Directions ▸ Your task is to copy all of the data exactly.

Plain-text document sources

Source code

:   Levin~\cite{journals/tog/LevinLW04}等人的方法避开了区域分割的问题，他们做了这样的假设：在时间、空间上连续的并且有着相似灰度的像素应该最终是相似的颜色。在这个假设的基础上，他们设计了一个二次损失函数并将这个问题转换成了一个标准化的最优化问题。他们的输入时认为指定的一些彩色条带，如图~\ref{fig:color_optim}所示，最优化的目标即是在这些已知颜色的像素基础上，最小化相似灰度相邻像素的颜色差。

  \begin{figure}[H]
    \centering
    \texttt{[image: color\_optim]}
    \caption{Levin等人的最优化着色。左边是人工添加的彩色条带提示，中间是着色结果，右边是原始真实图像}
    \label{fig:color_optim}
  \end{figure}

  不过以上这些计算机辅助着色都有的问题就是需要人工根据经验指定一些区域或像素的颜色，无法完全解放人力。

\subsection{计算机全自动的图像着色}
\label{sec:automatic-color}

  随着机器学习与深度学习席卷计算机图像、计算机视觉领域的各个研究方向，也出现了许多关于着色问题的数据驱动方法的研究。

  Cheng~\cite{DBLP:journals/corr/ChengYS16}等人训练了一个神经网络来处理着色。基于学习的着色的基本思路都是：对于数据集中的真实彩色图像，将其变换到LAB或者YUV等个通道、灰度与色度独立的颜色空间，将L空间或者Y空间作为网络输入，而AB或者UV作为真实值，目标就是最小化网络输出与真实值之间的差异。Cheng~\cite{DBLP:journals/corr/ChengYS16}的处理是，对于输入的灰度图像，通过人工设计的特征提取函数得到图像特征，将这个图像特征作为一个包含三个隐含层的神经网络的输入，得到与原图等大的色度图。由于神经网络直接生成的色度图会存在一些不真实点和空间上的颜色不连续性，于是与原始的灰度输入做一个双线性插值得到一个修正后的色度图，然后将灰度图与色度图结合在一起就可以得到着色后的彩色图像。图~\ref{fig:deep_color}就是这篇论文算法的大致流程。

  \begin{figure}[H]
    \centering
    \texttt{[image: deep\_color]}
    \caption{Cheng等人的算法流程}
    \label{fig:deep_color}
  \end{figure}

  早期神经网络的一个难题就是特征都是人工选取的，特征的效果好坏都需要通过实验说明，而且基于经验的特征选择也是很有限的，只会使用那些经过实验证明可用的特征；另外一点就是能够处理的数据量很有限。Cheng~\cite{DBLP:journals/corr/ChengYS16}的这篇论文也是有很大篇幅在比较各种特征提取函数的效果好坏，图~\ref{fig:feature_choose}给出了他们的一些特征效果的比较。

Task solution ▸
Source code

:   Levin~\cite{journals/tog/LevinLW04}等人的方法避开了区域分割的问题，他们做了这样的假设：在时间、空间上连续的并且有着相似灰度的像素应该最终是相似的颜色。在这个假设的基础上，他们设计了一个二次损失函数并将这个问题转换成了一个标准化的最优化问题。他们的输入时认为指定的一些彩色条带，如图~\ref{fig:color_optim}所示，最优化的目标即是在这些已知颜色的像素基础上，最小化相似灰度相邻像素的颜色差。

  \begin{figure}[H]
    \centering
    \texttt{[image: color\_optim]}
    \caption{Levin等人的最优化着色。左边是人工添加的彩色条带提示，中间是着色结果，右边是原始真实图像}
    \label{fig:color_optim}
  \end{figure}

  不过以上这些计算机辅助着色都有的问题就是需要人工根据经验指定一些区域或像素的颜色，无法完全解放人力。

\subsection{计算机全自动的图像着色}
\label{sec:automatic-color}

  随着机器学习与深度学习席卷计算机图像、计算机视觉领域的各个研究方向，也出现了许多关于着色问题的数据驱动方法的研究。

  Cheng~\cite{DBLP:journals/corr/ChengYS16}等人训练了一个神经网络来处理着色。基于学习的着色的基本思路都是：对于数据集中的真实彩色图像，将其变换到LAB或者YUV等个通道、灰度与色度独立的颜色空间，将L空间或者Y空间作为网络输入，而AB或者UV作为真实值，目标就是最小化网络输出与真实值之间的差异。Cheng~\cite{DBLP:journals/corr/ChengYS16}的处理是，对于输入的灰度图像，通过人工设计的特征提取函数得到图像特征，将这个图像特征作为一个包含三个隐含层的神经网络的输入，得到与原图等大的色度图。由于神经网络直接生成的色度图会存在一些不真实点和空间上的颜色不连续性，于是与原始的灰度输入做一个双线性插值得到一个修正后的色度图，然后将灰度图与色度图结合在一起就可以得到着色后的彩色图像。图~\ref{fig:deep_color}就是这篇论文算法的大致流程。

  \begin{figure}[H]
    \centering
    \texttt{[image: deep\_color]}
    \caption{Cheng等人的算法流程}
    \label{fig:deep_color}
  \end{figure}

  早期神经网络的一个难题就是特征都是人工选取的，特征的效果好坏都需要通过实验说明，而且基于经验的特征选择也是很有限的，只会使用那些经过实验证明可用的特征；另外一点就是能够处理的数据量很有限。Cheng~\cite{DBLP:journals/corr/ChengYS16}的这篇论文也是有很大篇幅在比较各种特征提取函数的效果好坏，图~\ref{fig:feature_choose}给出了他们的一些特征效果的比较。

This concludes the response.